While Rio Tinto has already been offered enough of a concession to stay open – analysts speculated the savings could exceed $70 million a year – the Government said it would continue to negotiate over possible transmission relief in return for a plan over site remediation.

Finance Minister Grant Robertson said the Government did not have as much information about the site or what state it would be left in as it hoped.

“The level of information … we have about the state of the site, the impact of the operations on the environment, we just don’t have all the information that we want on that,” Robertson said.

“We don’t just want to rely on legal minimum” required for the clean-up, he said. “We may want to be significantly ahead of that.”

Robertson said he expected negotiations between the Government and the mining company would be completed “in a small number of months”.

Stew Hamilton, chief executive of New Zealand Aluminium Smelters, warned in 2019 that the smelter needed “tens of millions” of annual relief from the cost of both electricity and transmission to extend the life of the smelter.

While he acknowledged that the savings in the latest electricity agreement provided enough for the smelter to commit to staying open, the agreement left Rio Tinto with the option to reduce its operation from three to two potlines. Negotiations over transmission could potentially see production from three potlines guaranteed until 2024, Hamilton said.

In mid-2020 Rio Tinto announced plans to close Tiwai Point in August. While Rio Tinto is now undertaking a three-year study on how to close the smelter, Hamilton said the new deal was only about operation, not signalling a closure date.

“Today is about providing certainty for the operation. It’s not what happens with closure, or extending that closure,” Hamilton said on Thursday.

“For now all we know for certain is we’re operating until the end of 2024,” and beyond that there were a number of scenarios “that could include closure, that could include continuing beyond that also”.

Meridian did not comment beyond announcing a deal, but Contact Energy chief executive Mike Fuge said the deal provided certainty for Southland, would allow the potential replacement industries which could follow the smelter to mature, and gave investors certainty of demand.

“This is great news for Southland and New Zealand, global carbon emissions, and Contact’s shareholders.”

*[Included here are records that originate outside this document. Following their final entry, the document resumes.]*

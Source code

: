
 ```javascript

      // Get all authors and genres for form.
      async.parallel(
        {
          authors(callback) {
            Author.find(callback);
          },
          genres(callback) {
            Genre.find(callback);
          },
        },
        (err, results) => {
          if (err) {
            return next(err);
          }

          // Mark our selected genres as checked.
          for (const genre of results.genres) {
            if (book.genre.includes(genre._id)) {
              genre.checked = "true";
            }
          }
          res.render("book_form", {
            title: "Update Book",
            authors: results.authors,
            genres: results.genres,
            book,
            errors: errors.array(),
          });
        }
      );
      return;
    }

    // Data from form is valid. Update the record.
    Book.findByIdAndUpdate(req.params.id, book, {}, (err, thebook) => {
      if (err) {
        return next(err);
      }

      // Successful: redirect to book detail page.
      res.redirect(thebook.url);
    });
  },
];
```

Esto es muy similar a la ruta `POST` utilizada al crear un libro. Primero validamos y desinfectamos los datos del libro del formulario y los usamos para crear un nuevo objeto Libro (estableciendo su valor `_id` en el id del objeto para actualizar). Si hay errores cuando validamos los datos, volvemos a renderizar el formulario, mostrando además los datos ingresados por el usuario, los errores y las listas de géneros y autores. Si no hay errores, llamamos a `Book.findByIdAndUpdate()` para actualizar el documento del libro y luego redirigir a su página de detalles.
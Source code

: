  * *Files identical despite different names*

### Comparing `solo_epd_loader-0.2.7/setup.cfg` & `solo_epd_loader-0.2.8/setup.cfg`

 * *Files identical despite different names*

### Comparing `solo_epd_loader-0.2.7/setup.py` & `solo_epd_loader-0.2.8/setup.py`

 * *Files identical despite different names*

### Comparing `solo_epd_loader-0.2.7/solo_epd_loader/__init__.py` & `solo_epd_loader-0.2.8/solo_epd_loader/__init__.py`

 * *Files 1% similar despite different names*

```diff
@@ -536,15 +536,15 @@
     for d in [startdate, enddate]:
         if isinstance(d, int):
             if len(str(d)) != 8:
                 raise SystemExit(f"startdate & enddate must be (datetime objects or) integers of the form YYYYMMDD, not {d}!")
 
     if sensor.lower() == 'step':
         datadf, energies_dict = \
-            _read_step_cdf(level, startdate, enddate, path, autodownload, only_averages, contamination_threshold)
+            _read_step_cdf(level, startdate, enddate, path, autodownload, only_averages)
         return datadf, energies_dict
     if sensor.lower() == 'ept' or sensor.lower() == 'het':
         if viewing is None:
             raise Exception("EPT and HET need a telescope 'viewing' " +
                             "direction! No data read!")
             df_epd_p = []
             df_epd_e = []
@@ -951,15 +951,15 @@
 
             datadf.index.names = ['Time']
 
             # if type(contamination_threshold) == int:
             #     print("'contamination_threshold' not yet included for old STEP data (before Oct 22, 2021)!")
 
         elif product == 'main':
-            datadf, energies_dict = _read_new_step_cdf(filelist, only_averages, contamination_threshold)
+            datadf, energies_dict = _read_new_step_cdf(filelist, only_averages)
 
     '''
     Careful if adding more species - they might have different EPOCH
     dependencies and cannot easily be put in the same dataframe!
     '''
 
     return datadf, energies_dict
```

While Contact’s shares fell as much as 4 per cent on the announcement, Fuge said the news boosted the odds of the company pushing ahead with Tauhara, a possible geothermal plant near Taupo.

“I have my own passion around developing renewable energy. Investors are always a bit more gunshy … The more stable the investing environment, the more investors are willing to invest and the more they’re willing to do it at lower rates of return.”